Turning to accuracy, we find that in general, the model becomes more accurate with a larger number of samples from the risk set. With 10 samples from the risk set, all variables are within 50% of the baseline values except for inertia which requires 50 samples. Interestingly, inertia and activity are consistently overestimated, while the other variables are closer to the baseline values. At the extreme end of our test, all five variables are within approximately 10% of the original values with only 200 samples from the risk set. This finding indicates that with 200 samples, our estimates are effectively identical to the results of the full model. Finally, we consider the precision of the REM under sampling. For all five statistics, standard errors decline as the number of samples increases. Consistent with the baseline model, inertia and reciprocity have the least precision (largest standard errors), followed by transitivity, and then activity and popularity. Overall, we find that with any number of samples, the standard errors of all five statistics are comparable the baseline model.
Scaling
For the last phase of our analysis, we fit the REM to the full sequence, that is, with no sampling, using three alternative scaling strategies. We apply proportional scaling, a sliding window of 500 events, and a half-life decay function with a half-life of three days. Furthermore, we standardized the variables before the estimation of the model by creating z-scores (mean-centering the variables and dividing by their standard deviation), so that all variables have mean zero and standard deviation of one. The results of these REMs are presented in Table 7.

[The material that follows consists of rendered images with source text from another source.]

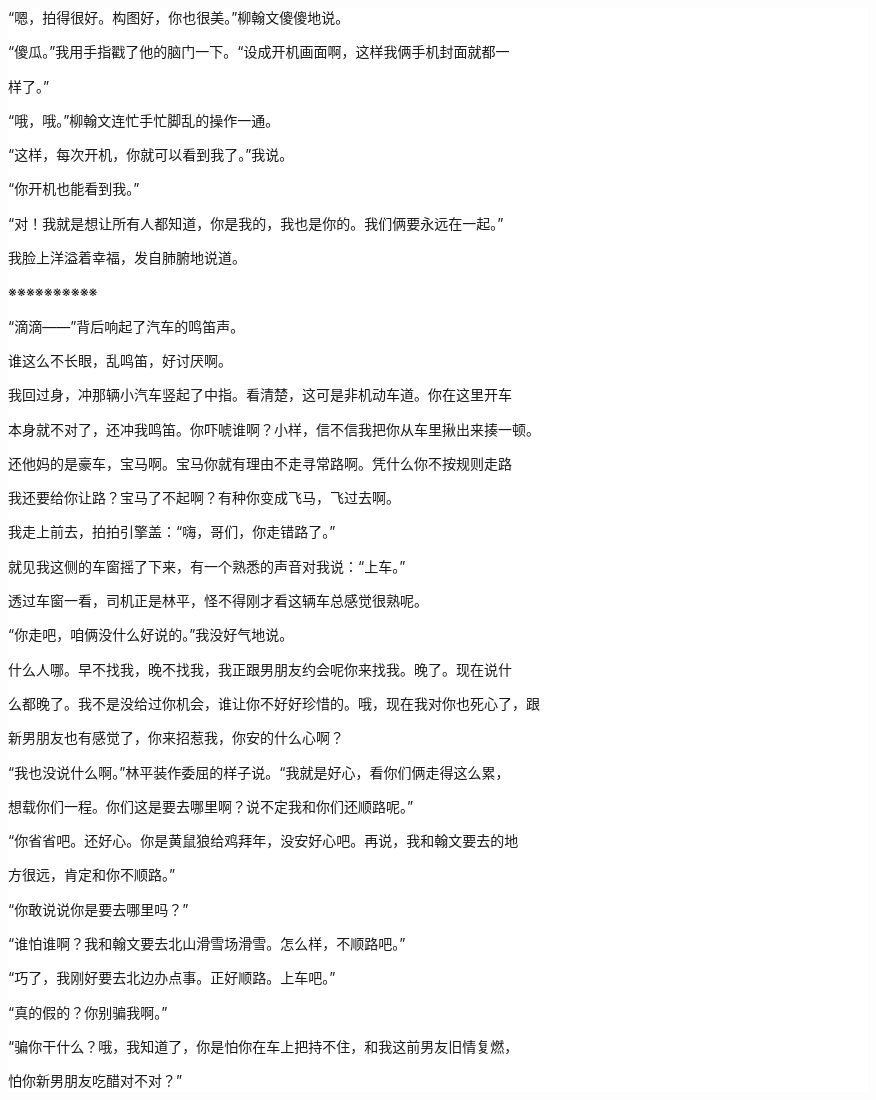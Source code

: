 “嗯，拍得很好。构图好，你也很美。”柳翰文傻傻地说。

“傻瓜。”我用手指戳了他的脑门一下。“设成开机画面啊，这样我俩手机封面就都一

样了。”

“哦，哦。”柳翰文连忙手忙脚乱的操作一通。

“这样，每次开机，你就可以看到我了。”我说。

“你开机也能看到我。”

“对！我就是想让所有人都知道，你是我的，我也是你的。我们俩要永远在一起。”

我脸上洋溢着幸福，发自肺腑地说道。

※※※※※※※※※※

“滴滴——”背后响起了汽车的鸣笛声。

谁这么不长眼，乱鸣笛，好讨厌啊。

我回过身，冲那辆小汽车竖起了中指。看清楚，这可是非机动车道。你在这里开车

本身就不对了，还冲我鸣笛。你吓唬谁啊？小样，信不信我把你从车里揪出来揍一顿。



还他妈的是豪车，宝马啊。宝马你就有理由不走寻常路啊。凭什么你不按规则走路

我还要给你让路？宝马了不起啊？有种你变成飞马，飞过去啊。

我走上前去，拍拍引擎盖：“嗨，哥们，你走错路了。”

就见我这侧的车窗摇了下来，有一个熟悉的声音对我说：“上车。”

透过车窗一看，司机正是林平，怪不得刚才看这辆车总感觉很熟呢。

“你走吧，咱俩没什么好说的。”我没好气地说。

什么人哪。早不找我，晚不找我，我正跟男朋友约会呢你来找我。晚了。现在说什

么都晚了。我不是没给过你机会，谁让你不好好珍惜的。哦，现在我对你也死心了，跟

新男朋友也有感觉了，你来招惹我，你安的什么心啊？

“我也没说什么啊。”林平装作委屈的样子说。“我就是好心，看你们俩走得这么累，

想载你们一程。你们这是要去哪里啊？说不定我和你们还顺路呢。”

“你省省吧。还好心。你是黄鼠狼给鸡拜年，没安好心吧。再说，我和翰文要去的地

方很远，肯定和你不顺路。”

“你敢说说你是要去哪里吗？”

“谁怕谁啊？我和翰文要去北山滑雪场滑雪。怎么样，不顺路吧。”

“巧了，我刚好要去北边办点事。正好顺路。上车吧。”

“真的假的？你别骗我啊。”

“骗你干什么？哦，我知道了，你是怕你在车上把持不住，和我这前男友旧情复燃，

怕你新男朋友吃醋对不对？”
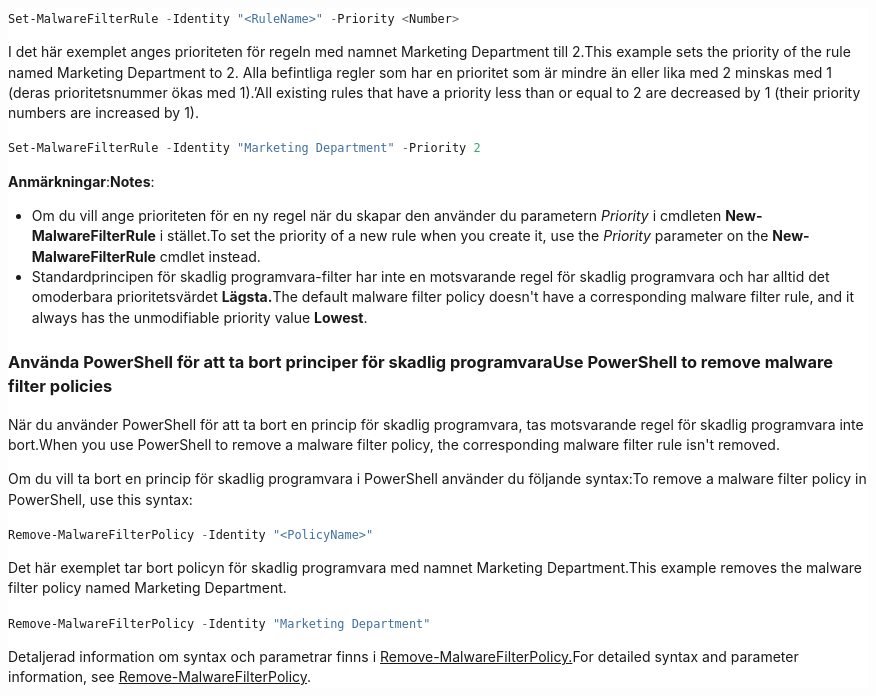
 ```PowerShell
Set-MalwareFilterRule -Identity "<RuleName>" -Priority <Number>
```

<span data-ttu-id="e2c52-302">I det här exemplet anges prioriteten för regeln med namnet Marketing Department till 2.</span><span class="sxs-lookup"><span data-stu-id="e2c52-302">This example sets the priority of the rule named Marketing Department to 2.</span></span> <span data-ttu-id="e2c52-303">Alla befintliga regler som har en prioritet som är mindre än eller lika med 2 minskas med 1 (deras prioritetsnummer ökas med 1).’</span><span class="sxs-lookup"><span data-stu-id="e2c52-303">All existing rules that have a priority less than or equal to 2 are decreased by 1 (their priority numbers are increased by 1).</span></span>

```PowerShell
Set-MalwareFilterRule -Identity "Marketing Department" -Priority 2
```

<span data-ttu-id="e2c52-304">**Anmärkningar**:</span><span class="sxs-lookup"><span data-stu-id="e2c52-304">**Notes**:</span></span>

- <span data-ttu-id="e2c52-305">Om du vill ange prioriteten för en ny regel när du skapar den använder du parametern _Priority_ i cmdleten **New-MalwareFilterRule** i stället.</span><span class="sxs-lookup"><span data-stu-id="e2c52-305">To set the priority of a new rule when you create it, use the _Priority_ parameter on the **New-MalwareFilterRule** cmdlet instead.</span></span>
- <span data-ttu-id="e2c52-306">Standardprincipen för skadlig programvara-filter har inte en motsvarande regel för skadlig programvara och har alltid det omoderbara prioritetsvärdet **Lägsta.**</span><span class="sxs-lookup"><span data-stu-id="e2c52-306">The default malware filter policy doesn't have a corresponding malware filter rule, and it always has the unmodifiable priority value **Lowest**.</span></span>

### <a name="use-powershell-to-remove-malware-filter-policies"></a><span data-ttu-id="e2c52-307">Använda PowerShell för att ta bort principer för skadlig programvara</span><span class="sxs-lookup"><span data-stu-id="e2c52-307">Use PowerShell to remove malware filter policies</span></span>

<span data-ttu-id="e2c52-308">När du använder PowerShell för att ta bort en princip för skadlig programvara, tas motsvarande regel för skadlig programvara inte bort.</span><span class="sxs-lookup"><span data-stu-id="e2c52-308">When you use PowerShell to remove a malware filter policy, the corresponding malware filter rule isn't removed.</span></span>

<span data-ttu-id="e2c52-309">Om du vill ta bort en princip för skadlig programvara i PowerShell använder du följande syntax:</span><span class="sxs-lookup"><span data-stu-id="e2c52-309">To remove a malware filter policy in PowerShell, use this syntax:</span></span>

```PowerShell
Remove-MalwareFilterPolicy -Identity "<PolicyName>"
```

<span data-ttu-id="e2c52-310">Det här exemplet tar bort policyn för skadlig programvara med namnet Marketing Department.</span><span class="sxs-lookup"><span data-stu-id="e2c52-310">This example removes the malware filter policy named Marketing Department.</span></span>

```PowerShell
Remove-MalwareFilterPolicy -Identity "Marketing Department"
```

<span data-ttu-id="e2c52-311">Detaljerad information om syntax och parametrar finns i [Remove-MalwareFilterPolicy.](/powershell/module/exchange/remove-malwarefilterpolicy)</span><span class="sxs-lookup"><span data-stu-id="e2c52-311">For detailed syntax and parameter information, see [Remove-MalwareFilterPolicy](/powershell/module/exchange/remove-malwarefilterpolicy).</span></span>
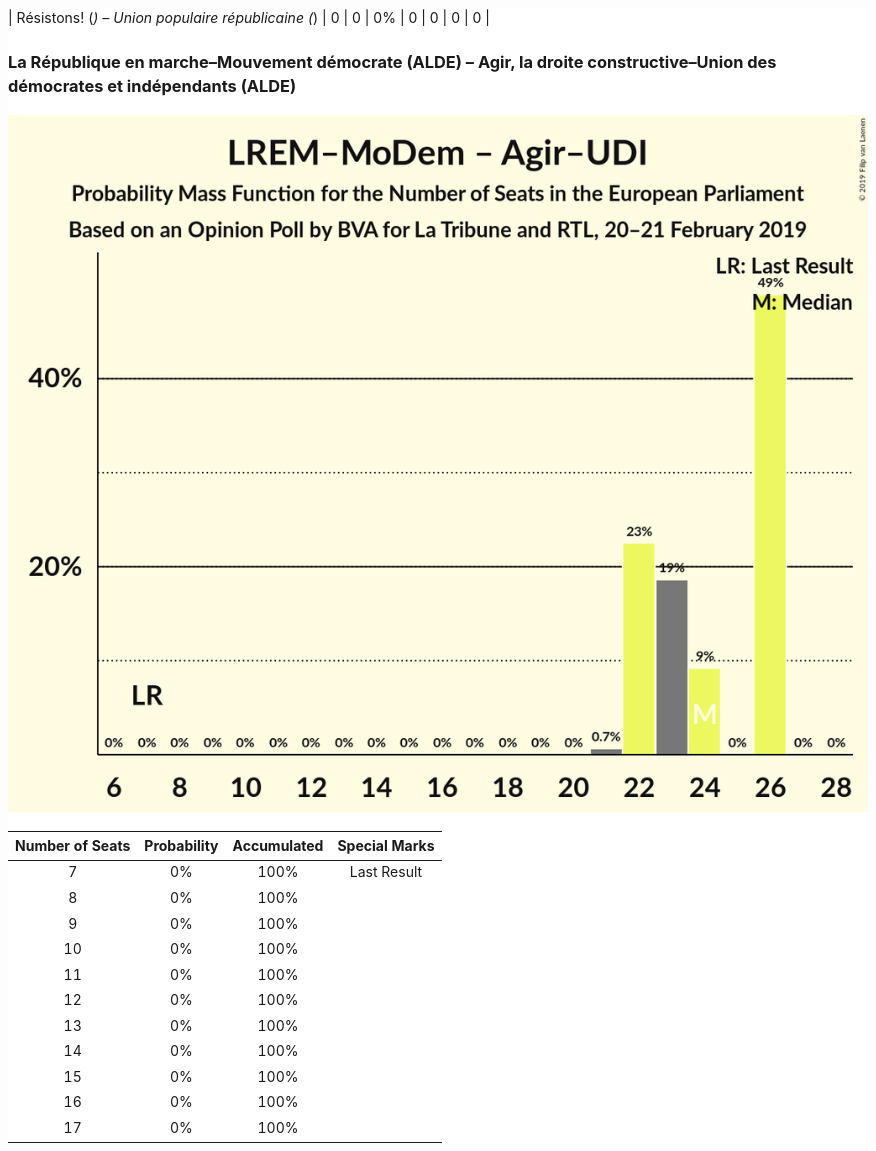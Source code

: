 | Résistons! (*) – Union populaire républicaine (*) | 0 | 0 | 0% | 0 | 0 | 0 | 0 |

### La République en marche–Mouvement démocrate (ALDE) – Agir, la droite constructive–Union des démocrates et indépendants (ALDE)

![Graph with seats probability mass function not yet produced](2019-02-21-BVA-coalitions-seats-pmf-lrem–modem–agir–udi.png "Seats Probability Mass Function")

| Number of Seats | Probability | Accumulated | Special Marks |
|:---------------:|:-----------:|:-----------:|:-------------:|
| 7 | 0% | 100% | Last Result |
| 8 | 0% | 100% |  |
| 9 | 0% | 100% |  |
| 10 | 0% | 100% |  |
| 11 | 0% | 100% |  |
| 12 | 0% | 100% |  |
| 13 | 0% | 100% |  |
| 14 | 0% | 100% |  |
| 15 | 0% | 100% |  |
| 16 | 0% | 100% |  |
| 17 | 0% | 100% |  |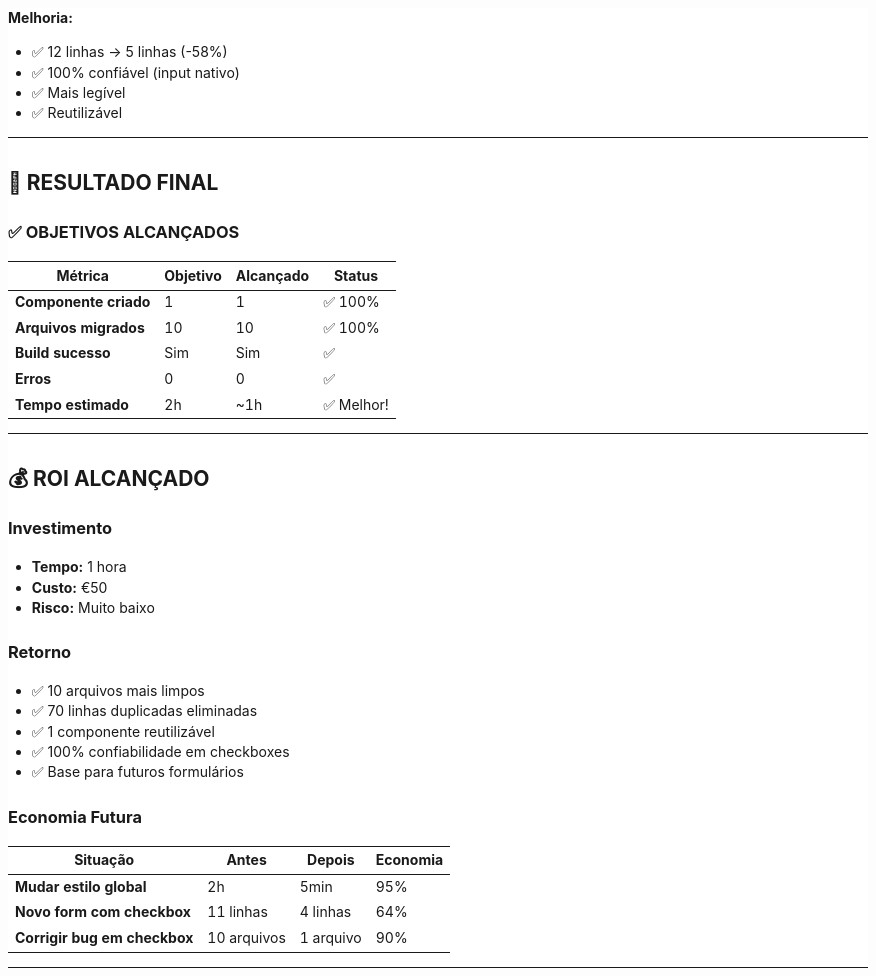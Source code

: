 **Melhoria:**

- ✅ 12 linhas → 5 linhas (-58%)
- ✅ 100% confiável (input nativo)
- ✅ Mais legível
- ✅ Reutilizável

---

## 🎯 RESULTADO FINAL

### ✅ OBJETIVOS ALCANÇADOS

| Métrica               | Objetivo | Alcançado | Status     |
| --------------------- | -------- | --------- | ---------- |
| **Componente criado** | 1        | 1         | ✅ 100%    |
| **Arquivos migrados** | 10       | 10        | ✅ 100%    |
| **Build sucesso**     | Sim      | Sim       | ✅         |
| **Erros**             | 0        | 0         | ✅         |
| **Tempo estimado**    | 2h       | ~1h       | ✅ Melhor! |

---

## 💰 ROI ALCANÇADO

### Investimento

- **Tempo:** 1 hora
- **Custo:** €50
- **Risco:** Muito baixo

### Retorno

- ✅ 10 arquivos mais limpos
- ✅ 70 linhas duplicadas eliminadas
- ✅ 1 componente reutilizável
- ✅ 100% confiabilidade em checkboxes
- ✅ Base para futuros formulários

### Economia Futura

| Situação                     | Antes       | Depois    | Economia |
| ---------------------------- | ----------- | --------- | -------- |
| **Mudar estilo global**      | 2h          | 5min      | 95%      |
| **Novo form com checkbox**   | 11 linhas   | 4 linhas  | 64%      |
| **Corrigir bug em checkbox** | 10 arquivos | 1 arquivo | 90%      |

---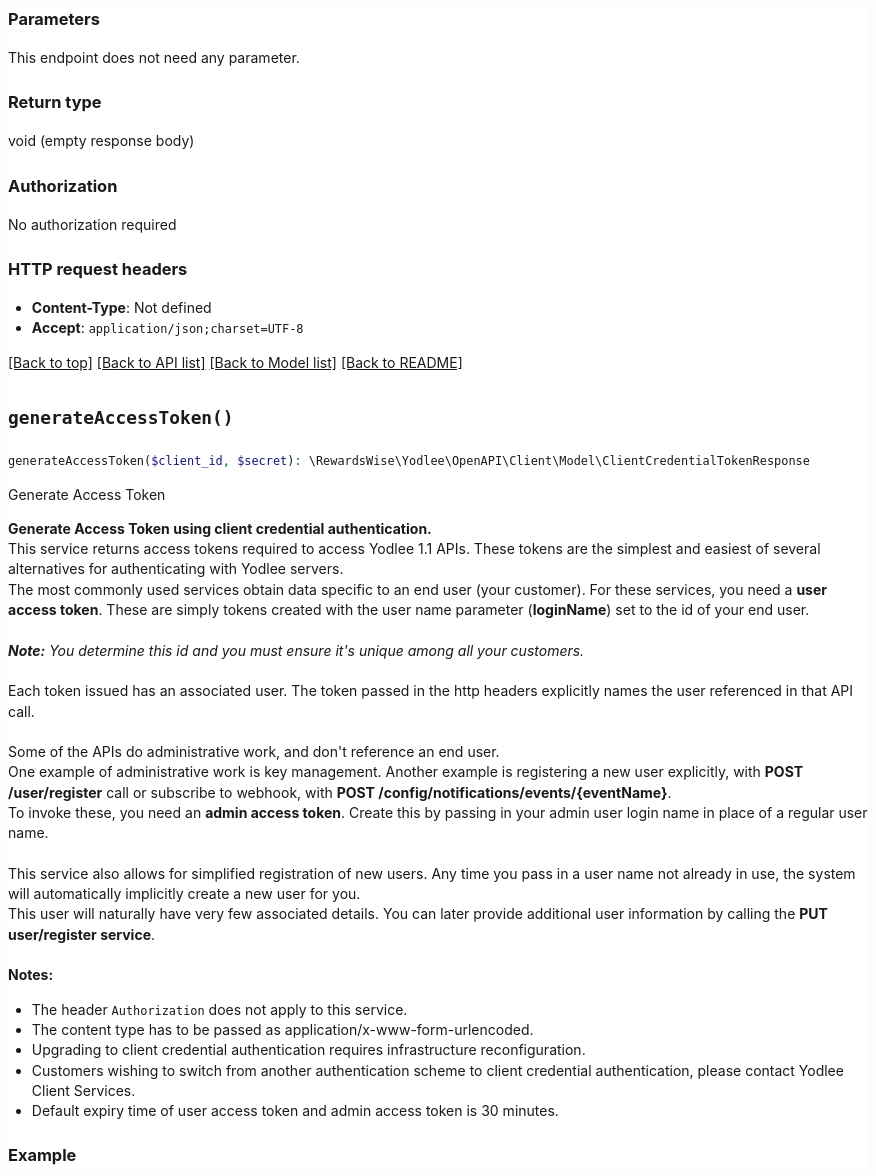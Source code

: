 ### Parameters

This endpoint does not need any parameter.

### Return type

void (empty response body)

### Authorization

No authorization required

### HTTP request headers

- **Content-Type**: Not defined
- **Accept**: `application/json;charset=UTF-8`

[[Back to top]](#) [[Back to API list]](../../README.md#endpoints)
[[Back to Model list]](../../README.md#models)
[[Back to README]](../../README.md)

## `generateAccessToken()`

```php
generateAccessToken($client_id, $secret): \RewardsWise\Yodlee\OpenAPI\Client\Model\ClientCredentialTokenResponse
```

Generate Access Token

<b>Generate Access Token using client credential authentication.</b><br>This service returns access tokens required to access Yodlee 1.1 APIs. These tokens are the simplest and easiest of several alternatives for authenticating with Yodlee servers.<br>The most commonly used services obtain data specific to an end user (your customer). For these services, you need a <b>user access token</b>. These are simply tokens created with the user name parameter (<b>loginName</b>) set to the id of your end user.  <i><br><br><b>Note:</b> You determine this id and you must ensure it's unique among all your customers.</i> <br><br>Each token issued has an associated user. The token passed in the http headers explicitly names the user referenced in that API call.<br><br>Some of the APIs do administrative work, and don't reference an end user. <br/>One example of administrative work is key management. Another example is registering a new user explicitly, with <b>POST /user/register</b> call or subscribe to webhook, with <b>POST /config/notifications/events/{eventName}</b>. <br/>To invoke these, you need an <b>admin access token</b>. Create this by passing in your admin user login name in place of a regular user name.<br><br>This service also allows for simplified registration of new users. Any time you pass in a user name not already in use, the system will automatically implicitly create a new user for you. <br>This user will naturally have very few associated details. You can later provide additional user information by calling the <b>PUT user/register service</b>.<br><br><b>Notes:</b><ul><li>The header <code>Authorization</code> does not apply to this service.</li><li>The content type has to be passed as application/x-www-form-urlencoded.<li>Upgrading to client credential authentication requires infrastructure reconfiguration. <li>Customers wishing to switch from another authentication scheme to client credential authentication, please contact Yodlee Client Services.</li><li>Default expiry time of user access token and admin access token is 30 minutes.</li></ul>

### Example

Relational Event Results for Organizational Data With Scaling and Standardization.
*p < .01. **p < .001.
We find that the parameter estimates are consistent in sign and significance across scaling methods; all five statistics have a positive and significant effect on predicting email events. Thus, scaling does not seem to negatively impact statistical power. Similarly, in terms of precision, the standard errors of all models with scaled statistics are either similar in magnitude or smaller than the unscaled benchmark, confirming the general high level of precision of REM. However, the accuracy of REM across different forms of scaling is problematic. All three scaling strategies overestimate reciprocity, activity, and popularity while they underestimate transitivity. This issue is particularly pronounced for proportional scaling, for which the parameter estimate for activity is more than six times higher than the unscaled baseline. Further, the parameter estimate for transitivity is four times lower than the unscaled standard. For inertia, proportional scaling overestimates the parameter estimate while the sliding window and half-life scaling approaches underestimate it.
Discussion
In this article, we used a series of simulations to examine systematically the power, accuracy, and precision of the REM under varying conditions of sequence length, network size and effect sizes, as well as using different sampling thresholds and scaling strategies. To complement the simulation study, we also analyzed a dataset containing over 5,000 emails exchanged between employees of an Australian IT company. The two sets of analyses provided distinct but consistent and complementary insights. In the simulation we varied the characteristics of the sequence N (number of actors) and E (number of events) in order to identify the lower boundaries of power, precision, and accuracy; that is, the smallest number of actors and number of events that can be used with the REM while providing reliable results. In the simulation we were able to provide results for each statistic individually. By contrast, the empirical example enabled us to examine the performance of scaling and sampling strategies in a real empirical context without isolating the effects of each statistic.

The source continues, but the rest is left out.